Contributed by the Arrow Lakes Historical Society
Starting its career as a school, the Centennial Building has gone through various incarnations, and soon will be getting a lift, literally, with the help of the Arrow Lakes Historical Society (ALHS).
The building was built in 1912 to house the local students up to grade 8, and had 45 students enrolled in its first year.
“The school was equipped with single-hinged seat desks and large blackboards,” Rosemarie Parent wrote in a November issue of BC Archives Week, “Inside steps led down to a hall in the basement, which separated girls’ and boys’ areas for washrooms and play space in times of inclement weather.”
Local historian Milton Parent, who was a student at the school, will soon see the archives he and his wife and fellow historian Rosemarie have worked so hard to preserve become part of the Centennial Building as part of a new addition.
Back in the days of being a schoolhouse, the building was filled with kids and their shenanigans, as Milton recalls:
“When it came to pranks the big school in Nakusp experienced its share. One that was quite notable happened in 1937 on the night of Halloween. Hendrick Aalten, the janitor, felt the brunt of the event as the story goes.
Some boys had entered the school at night from the back and released a whole flock of chickens. The next morning when Hendrick arrived, greeted by all the cackling, he was somewhat amused. Now Henry was a Hollander and spoke in broken English. He said, “Ven I saw all de chickens I laughed and I laughed mit til I saw all de chicken s–t, den I was mad.”

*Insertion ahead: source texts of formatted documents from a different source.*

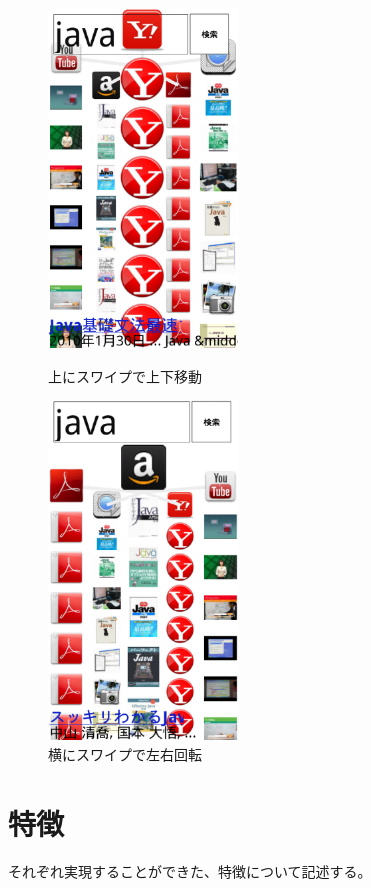 \begin{figure}[htbp]
 \begin{minipage}{0.45\hsize}
  \begin{center}
   \includegraphics[height=90mm]{eps/le05.eps}
  \end{center}
  \caption{上にスワイプで上下移動}
  \label{le05}
 \end{minipage}
 \begin{minipage}{0.45\hsize}
  \begin{center}
   \includegraphics[height=90mm]{eps/le06.eps}
  \end{center}
  \caption{横にスワイプで左右回転}
  \label{le06}
 \end{minipage}
\end{figure}

\section{特徴}
それぞれ実現することができた、特徴について記述する。

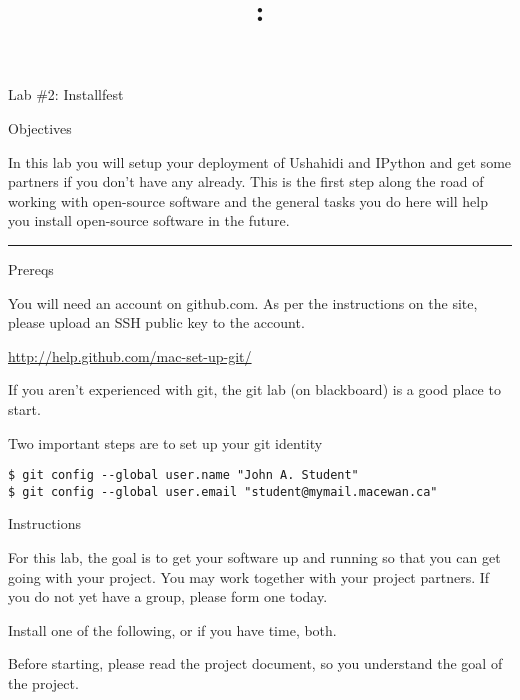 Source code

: \documentclass[letterpaper]{article}
\title{\course{}: \activity{}}
\date{}
\newcommand{\activity}{Lab \#2}
\newcommand{\horizrule}{\noindent\rule{\linewidth}{0.15mm}}
\begin{document}
\reversemarginpar

\vspace{0.5cm}

\begin{center}
  \Large{\activity{}: Installfest}
\end{center}

\vspace{0.5cm}

\begin{center}
  \large{Objectives}
\end{center}

In this lab you will setup your deployment of Ushahidi and IPython and get
some partners if you don't have any already.  This is the first step along the road
of working with open-source software and the general tasks you do here will help you
install open-source software in the future.
\vspace{3mm}\\
\horizrule

\begin{center}
  \large{Prereqs}
\end{center}

You will need an account on github.com.  As per the instructions on the site,
please upload an SSH public key to the account.

\url{http://help.github.com/mac-set-up-git/}

If you aren't experienced with git, the git lab (on blackboard) is a good place
to start.

Two important steps are to set up your git identity

\begin{verbatim}
$ git config --global user.name "John A. Student"
$ git config --global user.email "student@mymail.macewan.ca"
\end{verbatim}

\begin{center}
  \large{Instructions}
\end{center}

For this lab, the goal is to get your software up and running so that you can
get going with your project.  You may work together with your project partners.
If you do not yet have a group, please form one today.

Install one of the following, or if you have time, both.

Before starting, please read the project document, so you understand the goal
of the project.
\end{document}
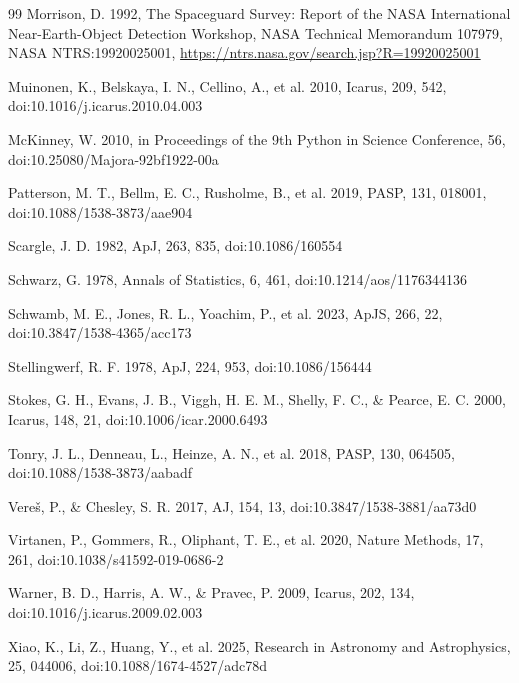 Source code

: \documentclass[referee]{raa}
\begin{document}
\begin{thebibliography}{99}
Morrison, D. 1992, The Spaceguard Survey: Report of the NASA International Near-Earth-Object Detection Workshop, NASA Technical Memorandum 107979, NASA NTRS:19920025001, \url{https://ntrs.nasa.gov/search.jsp?R=19920025001}

Muinonen, K., Belskaya, I. N., Cellino, A., et al. 2010, Icarus, 209, 542, doi:10.1016/j.icarus.2010.04.003

McKinney, W. 2010, in Proceedings of the 9th Python in Science Conference, 56, doi:10.25080/Majora-92bf1922-00a

Patterson, M. T., Bellm, E. C., Rusholme, B., et al. 2019, PASP, 131, 018001, doi:10.1088/1538-3873/aae904

Scargle, J. D. 1982, ApJ, 263, 835, doi:10.1086/160554

Schwarz, G. 1978, Annals of Statistics, 6, 461, doi:10.1214/aos/1176344136

Schwamb, M. E., Jones, R. L., Yoachim, P., et al. 2023, ApJS, 266, 22, doi:10.3847/1538-4365/acc173

Stellingwerf, R. F. 1978, ApJ, 224, 953, doi:10.1086/156444

Stokes, G. H., Evans, J. B., Viggh, H. E. M., Shelly, F. C., \& Pearce, E. C. 2000, Icarus, 148, 21, doi:10.1006/icar.2000.6493

Tonry, J. L., Denneau, L., Heinze, A. N., et al. 2018, PASP, 130, 064505, doi:10.1088/1538-3873/aabadf

Vere\v{s}, P., \& Chesley, S. R. 2017, AJ, 154, 13, doi:10.3847/1538-3881/aa73d0

Virtanen, P., Gommers, R., Oliphant, T. E., et al. 2020, Nature Methods, 17, 261, doi:10.1038/s41592-019-0686-2

Warner, B. D., Harris, A. W., \& Pravec, P. 2009, Icarus, 202, 134, doi:10.1016/j.icarus.2009.02.003

Xiao, K., Li, Z., Huang, Y., et al. 2025, Research in Astronomy and Astrophysics, 25, 044006, doi:10.1088/1674-4527/adc78d

\end{thebibliography}
\end{document}

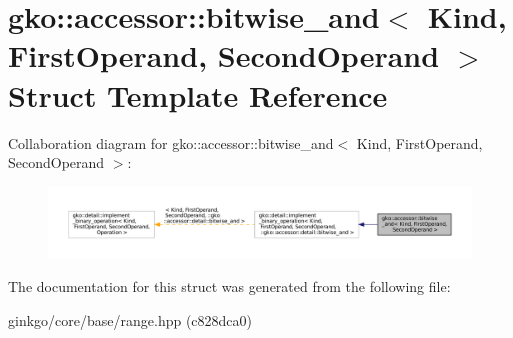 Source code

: \hypertarget{structgko_1_1accessor_1_1bitwise__and}{}\section{gko\+:\+:accessor\+:\+:bitwise\+\_\+and$<$ Kind, First\+Operand, Second\+Operand $>$ Struct Template Reference}
\label{structgko_1_1accessor_1_1bitwise__and}


Collaboration diagram for gko\+:\+:accessor\+:\+:bitwise\+\_\+and$<$ Kind, First\+Operand, Second\+Operand $>$\+:
\nopagebreak
\begin{figure}[H]
\begin{center}
\leavevmode
\includegraphics[width=350pt]{structgko_1_1accessor_1_1bitwise__and__coll__graph}
\end{center}
\end{figure}


The documentation for this struct was generated from the following file\+:\begin{DoxyCompactItemize}
\item 
ginkgo/core/base/range.\+hpp (c828dca0)\end{DoxyCompactItemize}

Much more angry was Len Truscott, the principal. He threatened to resign, but after the board assured him all would be cleaned up and put in pristine condition Len agreed to carry on as usual.”
The Centennial building changed from school to a combination Village Office and public library before it became the Nakusp Library as we know it now. Thanks to the dedication of many local people, renovations to the building created the comfortable and inviting environment that now is home to the library and the museum.

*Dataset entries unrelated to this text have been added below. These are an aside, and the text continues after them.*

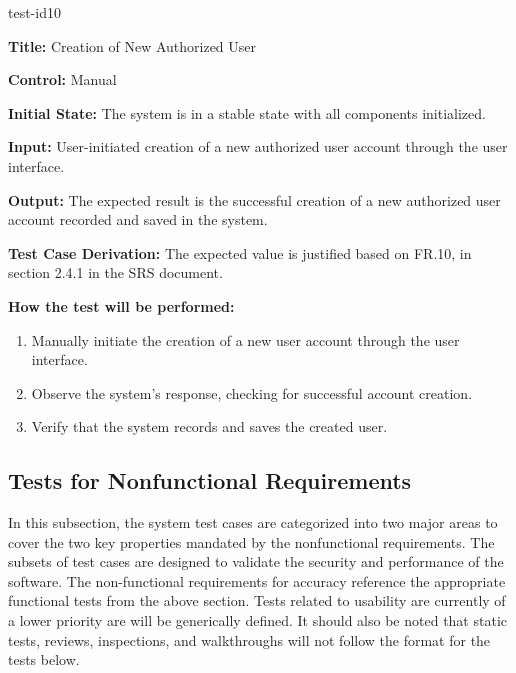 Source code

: \documentclass[12pt, titlepage]{article}
\begin{document}
\begin{itemize}
    \begin{item}
        test-id10
        \begin{mdframed}[linewidth=0.5mm]
            \textbf{Title:} Creation of New Authorized User \par
            \textbf{Control:} Manual \par
            \textbf{Initial State:} The system is in a stable state with all components initialized. \par
            \textbf{Input:} User-initiated creation of a new authorized user account through the user interface. \par
            \textbf{Output:} The expected result is the successful creation of a new authorized user account recorded and saved in the system. \par
            \textbf{Test Case Derivation:} The expected value is justified based on FR.10, in section 2.4.1 in the SRS document. \par
            \textbf{How the test will be performed:}
            \begin{enumerate}[noitemsep]
                \item Manually initiate the creation of a new user account through the user interface.
                \item Observe the system's response, checking for successful account creation.
                \item Verify that the system records and saves the created user.
            \end{enumerate}
        \end{mdframed}
    \end{item}
\end{itemize}

\pagebreak
\subsection{Tests for Nonfunctional Requirements}
In this subsection, the system test cases are categorized into two major areas to cover the two key properties mandated by the nonfunctional requirements. The subsets of test cases are designed to validate the security and performance of the software. The non-functional requirements for accuracy reference the appropriate functional tests from the above section. Tests related to usability are currently of a lower priority are will be generically defined. It should also be noted that static tests, reviews, inspections, and walkthroughs will not follow the format for the tests below.
\end{document}
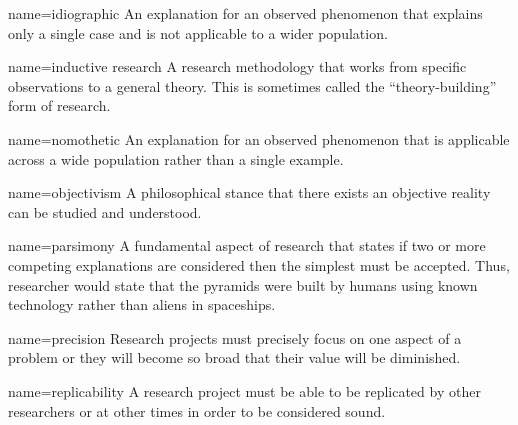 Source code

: {name={idiographic}}
{%
	An explanation for an observed phenomenon that explains only a single case and is not applicable to a wider population.
}

{name={inductive research}}
{%
	A research methodology that works from specific observations to a general theory. This is sometimes called the ``theory-building'' form of research.
}

{name={nomothetic}}
{%
	An explanation for an observed phenomenon that is applicable across a wide population rather than a single example.
}

{name={objectivism}}
{%
	A philosophical stance that there exists an objective reality can be studied and understood.
}



	{name={parsimony}}
	{%
		A fundamental aspect of research that states if two or more competing explanations are considered then the simplest must be accepted. Thus, researcher would state that the pyramids were built by humans using known technology rather than aliens in spaceships.
	}

	{name={precision}}
	{%
		Research projects must precisely focus on one aspect of a problem or they will become so broad that their value will be diminished.
	}

	{name={replicability}}
	{%
		A research project must be able to be replicated by other researchers or at other times in order to be considered sound.
	}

The ALHS has started the next phase of the Centennial Building’s existence, with construction for a two-storey addition already underway. The plans also include an elevator, a real lift for the building, which will make the library and archives on the top floor accessible to everyone.
“This makes it possible for the elderly to volunteer at the Library or the Archives if they wish to do so,” wrote Rosemarie Parent in a recent press release about the ALHS’s “Raise the Roof” campaign.

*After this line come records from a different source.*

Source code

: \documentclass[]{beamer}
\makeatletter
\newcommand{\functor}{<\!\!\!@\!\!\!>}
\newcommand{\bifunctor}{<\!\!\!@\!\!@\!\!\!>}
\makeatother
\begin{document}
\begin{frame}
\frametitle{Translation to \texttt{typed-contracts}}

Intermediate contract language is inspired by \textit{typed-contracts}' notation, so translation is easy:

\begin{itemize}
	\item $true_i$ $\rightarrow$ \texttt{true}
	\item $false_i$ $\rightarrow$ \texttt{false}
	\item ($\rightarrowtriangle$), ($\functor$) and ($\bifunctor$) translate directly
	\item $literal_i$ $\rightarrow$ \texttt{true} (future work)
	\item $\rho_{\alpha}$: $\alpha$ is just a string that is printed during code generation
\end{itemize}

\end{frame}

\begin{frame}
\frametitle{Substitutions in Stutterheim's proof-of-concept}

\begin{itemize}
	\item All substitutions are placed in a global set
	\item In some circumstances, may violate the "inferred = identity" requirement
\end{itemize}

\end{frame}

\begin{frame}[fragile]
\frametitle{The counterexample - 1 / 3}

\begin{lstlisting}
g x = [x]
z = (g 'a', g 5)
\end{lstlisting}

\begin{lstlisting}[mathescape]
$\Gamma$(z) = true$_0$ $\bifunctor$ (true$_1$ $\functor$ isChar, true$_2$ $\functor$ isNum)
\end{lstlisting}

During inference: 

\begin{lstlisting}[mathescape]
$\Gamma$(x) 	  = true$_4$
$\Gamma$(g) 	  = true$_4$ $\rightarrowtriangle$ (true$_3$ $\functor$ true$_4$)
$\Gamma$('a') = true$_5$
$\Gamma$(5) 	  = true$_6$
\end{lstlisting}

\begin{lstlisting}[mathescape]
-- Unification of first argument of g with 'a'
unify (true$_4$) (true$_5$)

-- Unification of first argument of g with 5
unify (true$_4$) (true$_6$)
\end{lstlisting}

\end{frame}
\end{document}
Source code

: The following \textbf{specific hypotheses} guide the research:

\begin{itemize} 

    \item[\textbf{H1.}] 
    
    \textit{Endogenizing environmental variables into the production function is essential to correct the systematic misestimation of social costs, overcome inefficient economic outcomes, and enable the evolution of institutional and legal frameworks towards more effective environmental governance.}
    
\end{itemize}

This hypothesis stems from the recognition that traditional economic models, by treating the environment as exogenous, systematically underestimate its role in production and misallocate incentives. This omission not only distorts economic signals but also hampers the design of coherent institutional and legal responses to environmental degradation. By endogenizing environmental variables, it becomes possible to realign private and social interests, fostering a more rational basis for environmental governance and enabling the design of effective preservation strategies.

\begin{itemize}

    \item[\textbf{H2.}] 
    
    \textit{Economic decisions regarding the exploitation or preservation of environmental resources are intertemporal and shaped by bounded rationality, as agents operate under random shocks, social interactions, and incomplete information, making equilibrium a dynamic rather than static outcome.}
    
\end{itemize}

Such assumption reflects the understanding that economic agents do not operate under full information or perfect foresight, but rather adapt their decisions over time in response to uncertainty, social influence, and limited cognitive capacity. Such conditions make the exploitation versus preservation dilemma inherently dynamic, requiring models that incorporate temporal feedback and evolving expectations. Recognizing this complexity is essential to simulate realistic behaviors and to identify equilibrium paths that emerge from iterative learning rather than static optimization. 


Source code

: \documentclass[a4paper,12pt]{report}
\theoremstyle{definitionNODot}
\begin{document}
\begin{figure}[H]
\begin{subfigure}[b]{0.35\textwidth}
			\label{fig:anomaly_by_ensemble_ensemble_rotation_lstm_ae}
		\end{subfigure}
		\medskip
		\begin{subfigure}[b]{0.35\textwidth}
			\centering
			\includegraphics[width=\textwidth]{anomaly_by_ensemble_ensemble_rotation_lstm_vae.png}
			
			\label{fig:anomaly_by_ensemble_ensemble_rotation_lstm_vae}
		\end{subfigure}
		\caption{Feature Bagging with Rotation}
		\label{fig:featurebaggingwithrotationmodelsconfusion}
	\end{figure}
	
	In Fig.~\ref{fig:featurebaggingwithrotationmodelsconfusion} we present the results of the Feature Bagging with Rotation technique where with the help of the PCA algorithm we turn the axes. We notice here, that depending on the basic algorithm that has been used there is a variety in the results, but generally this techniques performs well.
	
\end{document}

The donation campaign will help provide the balance needed for the renovation’s completion. Anyone donating between $100 and $500 will have their name placed on the ‘Raise the Roof’ plaque.
“When the addition is completed, the Archive office and archive material will be in a safe place owned by the Village,” wrote Rosemarie, “The office will be one big room that we will be able to hold meetings, show movies, DVDs and look at maps more easily.”
The ALHS are still waiting to hear from more grants as well for the addition, but have proceeded and completed the footings, cement walls and have moved the water and sewer lines. Now that winter has truly arrived, the project will be on hold until better weather in the spring, and the ALHS hope is to have the building completed by the fall of 2012.